D’autre part, la sidération s’accroît quand on constate que l’accession à la tête de la première puissance mondiale n’a en rien atténué les manières d’être et de parler d’un individu que les plus hautes responsabilités n’ont, de fait, pas transformé : Trump est resté fidèle à lui-même – « It is what it is » comme l’a crument résumé Michelle Obama cet été.

Les institutions américaines, supposées maintenir la séparation des pouvoirs ou assurer le bon fonctionnement des administrations fédérales, chancellent depuis le serment de Trump en janvier 2017 ; elles sortent exsangues d’un premier mandat qui laisse un pays divisé comme jamais, et dont l’image à l’étranger est désormais extrêmement dégradée.
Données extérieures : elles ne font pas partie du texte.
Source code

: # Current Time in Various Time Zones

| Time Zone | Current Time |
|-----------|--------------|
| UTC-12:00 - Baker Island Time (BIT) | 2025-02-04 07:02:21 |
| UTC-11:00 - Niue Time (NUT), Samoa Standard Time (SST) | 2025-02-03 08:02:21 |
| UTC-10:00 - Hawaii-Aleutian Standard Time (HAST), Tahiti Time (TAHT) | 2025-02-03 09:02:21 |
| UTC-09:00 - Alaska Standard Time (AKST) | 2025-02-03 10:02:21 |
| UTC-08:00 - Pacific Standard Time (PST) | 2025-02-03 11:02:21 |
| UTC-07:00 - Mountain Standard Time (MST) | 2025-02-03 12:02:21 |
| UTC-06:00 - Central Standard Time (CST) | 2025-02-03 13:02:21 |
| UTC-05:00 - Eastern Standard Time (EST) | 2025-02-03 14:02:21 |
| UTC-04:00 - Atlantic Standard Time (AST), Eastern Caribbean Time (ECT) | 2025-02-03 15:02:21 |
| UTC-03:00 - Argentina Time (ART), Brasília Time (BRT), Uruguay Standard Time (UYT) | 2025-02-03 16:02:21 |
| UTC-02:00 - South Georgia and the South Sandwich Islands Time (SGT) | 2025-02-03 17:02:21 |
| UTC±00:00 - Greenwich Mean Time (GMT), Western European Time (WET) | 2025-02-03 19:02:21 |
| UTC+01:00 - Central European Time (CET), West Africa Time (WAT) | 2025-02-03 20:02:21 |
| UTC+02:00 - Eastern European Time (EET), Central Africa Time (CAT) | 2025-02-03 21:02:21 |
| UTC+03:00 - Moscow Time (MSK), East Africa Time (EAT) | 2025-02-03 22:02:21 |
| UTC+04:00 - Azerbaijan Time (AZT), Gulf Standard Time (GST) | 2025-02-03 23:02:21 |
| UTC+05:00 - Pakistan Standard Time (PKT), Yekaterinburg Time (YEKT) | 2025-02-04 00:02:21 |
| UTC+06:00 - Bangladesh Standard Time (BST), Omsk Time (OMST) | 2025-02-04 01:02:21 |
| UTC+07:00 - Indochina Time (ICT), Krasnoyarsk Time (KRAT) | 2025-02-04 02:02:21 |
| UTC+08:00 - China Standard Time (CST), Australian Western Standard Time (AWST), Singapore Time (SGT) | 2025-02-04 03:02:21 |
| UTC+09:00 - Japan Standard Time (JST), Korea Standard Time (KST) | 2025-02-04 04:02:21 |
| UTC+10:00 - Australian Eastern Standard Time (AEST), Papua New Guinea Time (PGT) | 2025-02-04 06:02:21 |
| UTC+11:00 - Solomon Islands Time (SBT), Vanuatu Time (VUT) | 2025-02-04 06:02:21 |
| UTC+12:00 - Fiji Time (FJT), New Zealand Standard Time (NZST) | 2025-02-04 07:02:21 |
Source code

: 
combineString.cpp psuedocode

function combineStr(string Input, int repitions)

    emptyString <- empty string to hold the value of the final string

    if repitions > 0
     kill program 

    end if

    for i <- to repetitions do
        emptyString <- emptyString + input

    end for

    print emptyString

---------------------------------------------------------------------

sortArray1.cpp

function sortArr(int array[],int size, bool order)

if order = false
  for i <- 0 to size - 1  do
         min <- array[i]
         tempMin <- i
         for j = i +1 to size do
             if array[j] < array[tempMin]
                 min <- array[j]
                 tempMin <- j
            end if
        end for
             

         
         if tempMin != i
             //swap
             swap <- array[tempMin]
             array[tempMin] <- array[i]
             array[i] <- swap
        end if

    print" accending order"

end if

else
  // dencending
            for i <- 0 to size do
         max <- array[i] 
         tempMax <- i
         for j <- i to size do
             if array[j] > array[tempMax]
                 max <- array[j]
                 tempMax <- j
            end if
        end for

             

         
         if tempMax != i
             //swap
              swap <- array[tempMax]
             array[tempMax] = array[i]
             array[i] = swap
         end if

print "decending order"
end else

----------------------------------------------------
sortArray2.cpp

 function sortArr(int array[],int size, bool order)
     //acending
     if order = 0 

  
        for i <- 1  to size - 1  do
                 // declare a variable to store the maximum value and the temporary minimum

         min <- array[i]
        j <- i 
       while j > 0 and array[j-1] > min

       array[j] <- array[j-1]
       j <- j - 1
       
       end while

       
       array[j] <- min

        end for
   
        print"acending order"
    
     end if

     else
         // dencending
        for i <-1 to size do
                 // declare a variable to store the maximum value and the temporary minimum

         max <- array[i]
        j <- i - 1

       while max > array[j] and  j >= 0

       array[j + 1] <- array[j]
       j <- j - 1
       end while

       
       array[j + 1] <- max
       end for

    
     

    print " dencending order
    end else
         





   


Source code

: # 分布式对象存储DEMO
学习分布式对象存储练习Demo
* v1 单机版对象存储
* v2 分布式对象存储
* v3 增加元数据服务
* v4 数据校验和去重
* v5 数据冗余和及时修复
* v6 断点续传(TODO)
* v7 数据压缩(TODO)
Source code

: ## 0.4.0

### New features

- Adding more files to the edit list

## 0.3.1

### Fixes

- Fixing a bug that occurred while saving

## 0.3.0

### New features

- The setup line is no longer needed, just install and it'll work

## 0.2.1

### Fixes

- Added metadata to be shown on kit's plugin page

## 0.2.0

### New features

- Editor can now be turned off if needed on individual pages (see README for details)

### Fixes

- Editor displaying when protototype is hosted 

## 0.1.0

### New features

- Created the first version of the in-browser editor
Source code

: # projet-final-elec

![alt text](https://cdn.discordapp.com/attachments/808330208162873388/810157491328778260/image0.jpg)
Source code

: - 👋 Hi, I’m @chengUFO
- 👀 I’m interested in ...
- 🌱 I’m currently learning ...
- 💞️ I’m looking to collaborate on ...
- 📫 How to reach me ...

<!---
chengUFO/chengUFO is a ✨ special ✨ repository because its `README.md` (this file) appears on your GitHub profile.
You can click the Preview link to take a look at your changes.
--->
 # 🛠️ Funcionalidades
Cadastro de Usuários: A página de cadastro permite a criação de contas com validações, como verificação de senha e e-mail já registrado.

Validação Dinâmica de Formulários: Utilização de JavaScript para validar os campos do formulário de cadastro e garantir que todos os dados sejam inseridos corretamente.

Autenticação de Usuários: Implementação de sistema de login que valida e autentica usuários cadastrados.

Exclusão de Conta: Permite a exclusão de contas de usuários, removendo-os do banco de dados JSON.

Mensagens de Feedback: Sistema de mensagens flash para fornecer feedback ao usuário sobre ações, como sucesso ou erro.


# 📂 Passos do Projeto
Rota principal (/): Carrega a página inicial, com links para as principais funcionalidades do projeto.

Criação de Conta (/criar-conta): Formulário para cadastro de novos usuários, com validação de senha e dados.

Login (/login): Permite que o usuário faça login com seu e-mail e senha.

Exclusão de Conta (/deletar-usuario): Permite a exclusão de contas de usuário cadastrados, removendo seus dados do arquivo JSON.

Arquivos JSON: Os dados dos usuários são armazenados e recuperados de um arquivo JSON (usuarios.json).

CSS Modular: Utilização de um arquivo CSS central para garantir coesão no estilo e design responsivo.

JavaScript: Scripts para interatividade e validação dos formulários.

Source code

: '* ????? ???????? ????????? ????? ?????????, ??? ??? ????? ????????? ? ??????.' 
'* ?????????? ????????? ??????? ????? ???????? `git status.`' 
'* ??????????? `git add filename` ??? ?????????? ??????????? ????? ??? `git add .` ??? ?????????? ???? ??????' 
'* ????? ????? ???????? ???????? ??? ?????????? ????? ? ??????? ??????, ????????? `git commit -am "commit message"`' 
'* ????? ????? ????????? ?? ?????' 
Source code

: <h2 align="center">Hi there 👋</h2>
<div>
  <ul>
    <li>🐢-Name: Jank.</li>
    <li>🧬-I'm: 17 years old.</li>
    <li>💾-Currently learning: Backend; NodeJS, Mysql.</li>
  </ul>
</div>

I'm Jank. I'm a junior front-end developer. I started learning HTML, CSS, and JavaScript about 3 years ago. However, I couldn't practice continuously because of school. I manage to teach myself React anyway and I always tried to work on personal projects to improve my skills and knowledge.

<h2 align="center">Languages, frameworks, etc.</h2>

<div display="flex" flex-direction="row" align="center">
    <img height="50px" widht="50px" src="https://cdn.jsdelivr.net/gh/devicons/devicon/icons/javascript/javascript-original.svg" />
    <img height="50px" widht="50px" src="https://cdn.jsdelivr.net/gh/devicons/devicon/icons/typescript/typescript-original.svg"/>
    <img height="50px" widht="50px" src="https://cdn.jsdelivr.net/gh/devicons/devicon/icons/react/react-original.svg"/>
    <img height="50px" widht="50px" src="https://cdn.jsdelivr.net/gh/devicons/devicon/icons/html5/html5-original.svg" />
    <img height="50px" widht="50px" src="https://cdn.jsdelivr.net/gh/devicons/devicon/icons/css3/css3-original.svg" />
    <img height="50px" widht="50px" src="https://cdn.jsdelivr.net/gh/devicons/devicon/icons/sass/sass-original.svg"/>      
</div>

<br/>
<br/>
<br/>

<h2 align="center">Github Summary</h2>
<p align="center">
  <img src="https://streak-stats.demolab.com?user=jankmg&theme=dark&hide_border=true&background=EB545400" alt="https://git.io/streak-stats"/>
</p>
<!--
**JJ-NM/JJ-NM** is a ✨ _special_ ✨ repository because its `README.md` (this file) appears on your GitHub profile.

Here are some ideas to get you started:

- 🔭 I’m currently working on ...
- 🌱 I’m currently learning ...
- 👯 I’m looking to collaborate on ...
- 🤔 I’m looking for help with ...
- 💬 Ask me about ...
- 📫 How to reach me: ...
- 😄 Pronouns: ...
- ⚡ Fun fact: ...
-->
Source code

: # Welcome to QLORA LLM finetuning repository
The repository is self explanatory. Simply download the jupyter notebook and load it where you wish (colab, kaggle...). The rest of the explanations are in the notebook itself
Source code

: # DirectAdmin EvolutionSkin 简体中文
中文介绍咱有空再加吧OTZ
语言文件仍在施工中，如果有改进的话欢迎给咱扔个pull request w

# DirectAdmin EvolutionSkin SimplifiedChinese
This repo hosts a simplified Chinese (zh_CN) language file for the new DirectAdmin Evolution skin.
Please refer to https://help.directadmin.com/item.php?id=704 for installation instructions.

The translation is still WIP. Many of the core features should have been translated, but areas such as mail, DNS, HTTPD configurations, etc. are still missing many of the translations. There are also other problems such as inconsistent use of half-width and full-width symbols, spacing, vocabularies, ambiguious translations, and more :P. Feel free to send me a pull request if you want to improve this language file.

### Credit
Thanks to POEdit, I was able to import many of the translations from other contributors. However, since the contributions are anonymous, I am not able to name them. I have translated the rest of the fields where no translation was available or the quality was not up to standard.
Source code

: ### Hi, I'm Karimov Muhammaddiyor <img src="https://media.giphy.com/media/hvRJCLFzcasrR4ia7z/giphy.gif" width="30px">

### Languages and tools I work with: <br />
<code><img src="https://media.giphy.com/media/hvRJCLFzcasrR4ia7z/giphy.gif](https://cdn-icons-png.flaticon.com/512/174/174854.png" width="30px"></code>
Nous savons tout cela, et nous savons que les choses devraient empirer s’il était réélu : le spectre de la guerre civile hante les fractures sociales, économiques et raciales du pays, et la figure du président américain n’est déjà plus le héraut du monde libre sur la scène internationale.

Et si les détracteurs de Trump, dans leurs réactions à sa façon de gouverner, évoluaient en définitive aussi peu que lui ? Et si la dénonciation du 45e président des Etats-Unis d’Amérique était aussi monolithique que la bêtise systémique qu’on lui attribue si spontanément ? La critique de la critique de Donald Trump reste encore à faire, et la démarche à suivre réside sans doute dans l’évitement d’un point de vue surplombant qui le prend de haut tout en se pinçant le nez, comme si nous avions affaire à une parenthèse éphémère dans la vie politique américaine. Car le mépris affiché à l’égard de Trump, aussi légitime soit-il à certaines occasions (et ces occasions sont innombrables), renvoie trop souvent à un mélange d’arrogance et d’esquive qui nous fait manquer les mécanismes d’un exercice du pouvoir dont les conséquences, elles, sont bien réelles et durables (par exemple, sur le devenir de la planète).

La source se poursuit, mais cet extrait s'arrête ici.